Consider for a moment the first verse of Rihanna’s “Diamonds.” Find light in the beautiful sea, I choose to be happy, she sings. You and I, you and I, we’re like diamonds in the sky. Before long, the 2012 pop ballad has ambushed you with anthem-like recall, citing those times when all it took was the breathy way Rihanna says I’m alive to transform a waning party into what feels nearest to coronation. Feel the warmth, we’ll never die. We’re like diamonds in the sky. The effect is subliminal. Some songs simply activate you.

There is perhaps no better example of the command of "Diamonds" than Céline Sciamma’s use of it in her latest film, Girlhood (translated from the French Bande de Filles, i.e., girl gang). Centered on Marieme, a black teenage girl who later goes by the name Vic (short for victory), the film takes place just outside Paris, in and around the concrete towered housing projects where she grows up.
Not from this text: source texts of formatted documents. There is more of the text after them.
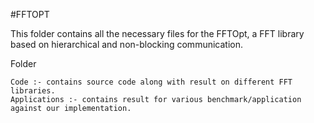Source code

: #FFTOPT

This folder contains all the necessary files for the FFTOpt, a FFT library based on hierarchical and non-blocking communication.

Folder 
```
Code :- contains source code along with result on different FFT libraries.
Applications :- contains result for various benchmark/application against our implementation.
```


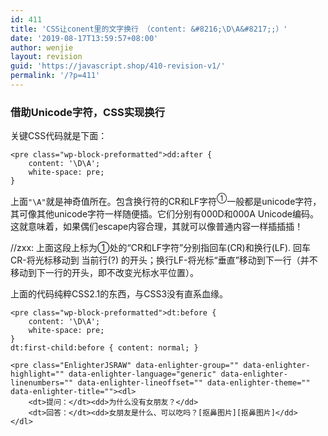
 ```yaml
---
id: 411
title: 'CSS让conent里的文字换行 （content: &#8216;\D\A&#8217;;）'
date: '2019-08-17T13:59:57+08:00'
author: wenjie
layout: revision
guid: 'https://javascript.shop/410-revision-v1/'
permalink: '/?p=411'
---
```


### 借助Unicode字符，CSS实现换行

关键CSS代码就是下面：

```
<pre class="wp-block-preformatted">dd:after {
    content: '\D\A';
    white-space: pre;
}
```

上面`"\A"`就是神奇值所在。包含换行符的CR和LF字符<sup>①</sup>一般都是unicode字符，其可像其他unicode字符一样随便插。它们分别有000D和000A Unicode编码。这就意味着，如果偶们escape内容合理，其就可以像普通内容一样插插插！

//zxx: 上面这段上标为①处的“CR和LF字符”分别指回车(CR)和换行(LF). 回车CR-将光标移动到 当前行(?) 的开头；换行LF-将光标“垂直”移动到下一行（并不移动到下一行的开头，即不改变光标水平位置）。

上面的代码纯粹CSS2.1的东西，与CSS3没有直系血缘。

```
<pre class="wp-block-preformatted">dt:before {
    content: '\D\A';
    white-space: pre;
}
dt:first-child:before { content: normal; }
```

```
<pre class="EnlighterJSRAW" data-enlighter-group="" data-enlighter-highlight="" data-enlighter-language="generic" data-enlighter-linenumbers="" data-enlighter-lineoffset="" data-enlighter-theme="" data-enlighter-title=""><dl>
    <dt>提问：</dt><dd>为什么没有女朋友？</dd>
    <dt>回答：</dt><dd>女朋友是什么、可以吃吗？[抠鼻图片][抠鼻图片]</dd>
</dl>
```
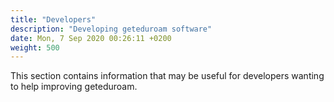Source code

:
 ```yaml
---
title: "Developers"
description: "Developing geteduroam software"
date: Mon, 7 Sep 2020 00:26:11 +0200
weight: 500
---
```


This section contains information that may be useful for developers wanting to help improving geteduroam.
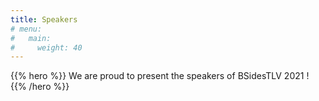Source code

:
 ```yaml
---
title: Speakers
# menu:
#   main:
#     weight: 40
---
```


{{% hero %}}
We are proud to present the speakers of BSidesTLV 2021 !
{{% /hero %}}
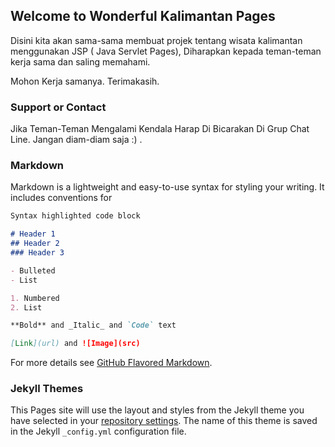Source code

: ## Welcome to Wonderful Kalimantan Pages

Disini kita akan sama-sama membuat projek tentang wisata kalimantan menggunakan JSP ( Java Servlet Pages), Diharapkan kepada teman-teman kerja sama dan saling memahami.

Mohon Kerja samanya.
Terimakasih.


### Support or Contact

Jika Teman-Teman Mengalami Kendala Harap Di Bicarakan Di Grup Chat Line.
Jangan diam-diam saja :) .



### Markdown

Markdown is a lightweight and easy-to-use syntax for styling your writing. It includes conventions for

```markdown
Syntax highlighted code block

# Header 1
## Header 2
### Header 3

- Bulleted
- List

1. Numbered
2. List

**Bold** and _Italic_ and `Code` text

[Link](url) and ![Image](src)
```

For more details see [GitHub Flavored Markdown](https://guides.github.com/features/mastering-markdown/).

### Jekyll Themes

This Pages site will use the layout and styles from the Jekyll theme you have selected in your [repository settings](https://github.com/nandafathurrizki/Website-Wisata-Kalimantan-With-JSP/settings). The name of this theme is saved in the Jekyll `_config.yml` configuration file.
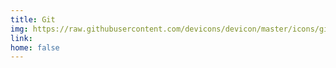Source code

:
 ```yaml
---
title: Git
img: https://raw.githubusercontent.com/devicons/devicon/master/icons/git/git-original.svg
link: 
home: false
---
```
One night Marieme (Karidja Touré) and her three girlfriends, Lady (Assa Sylla), Adiatou (Lindsay Karamoh), and Fily (Mariétou Touré), rent a hotel room. They talk and laugh. They tease each other as only teenage girls can, with sweet reverence and slight clout, but also with an attitude that permits them to intervene in a world that will not have them or presumes to claim them. They are each other’s warrant on life: on the potential that is invariably denied to them time and again.

In this hotel room, temporarily immune to what pains them, they listen to “Diamonds.” They dance and mouth the words as it plays in its entirety. They move with purpose and self-made sovereignty, reveling each time Rihanna sings shine bright and feeling the rapturous appeal of repeating we’re beautiful. They’re also, it’s important to note, having fun. What rises up in them is not just the diversion of song but its associative capacity and a distinctly charged kind of levity. A levity that — and this is crucial — mobilizes. The scene is exquisite. Essential in its rejection and flawless collapse of what teenage girls and women of color have come to expect: that self-possession and the pleasure of appetite — of delighting in and seeking more, of yearning — must be approached with caution.

For those three or so minutes, Marieme, Lady, Adiatou, and Fily conceive a space that is entirely theirs, defined not by the odds that are stacked against them — failing school systems, concealed and overt white supremacy, the categorical violence flung at black girls every single day, an older brother and his patriarchal hold of the home, a rival girl gang — but by the vitality that emerges from closing one’s eyes and singing with resolve as if to say, I am not here for you. In this room right now, I am here for me. Together the four girls are, to quote Audre Lorde, “deliberate and afraid of nothing.”

Call me sentimental (and likely selective with my memory), but for a brief moment when watching this scene, what surged to the surface was a longing for my own adolescence. I was young and, in my naïve construction of self, felt invincible. Even now as I type “invincible,” misspelling it in my haste, my computer — as if reminding me of how things stood — corrects “invincible” to “invisible.” Go figure.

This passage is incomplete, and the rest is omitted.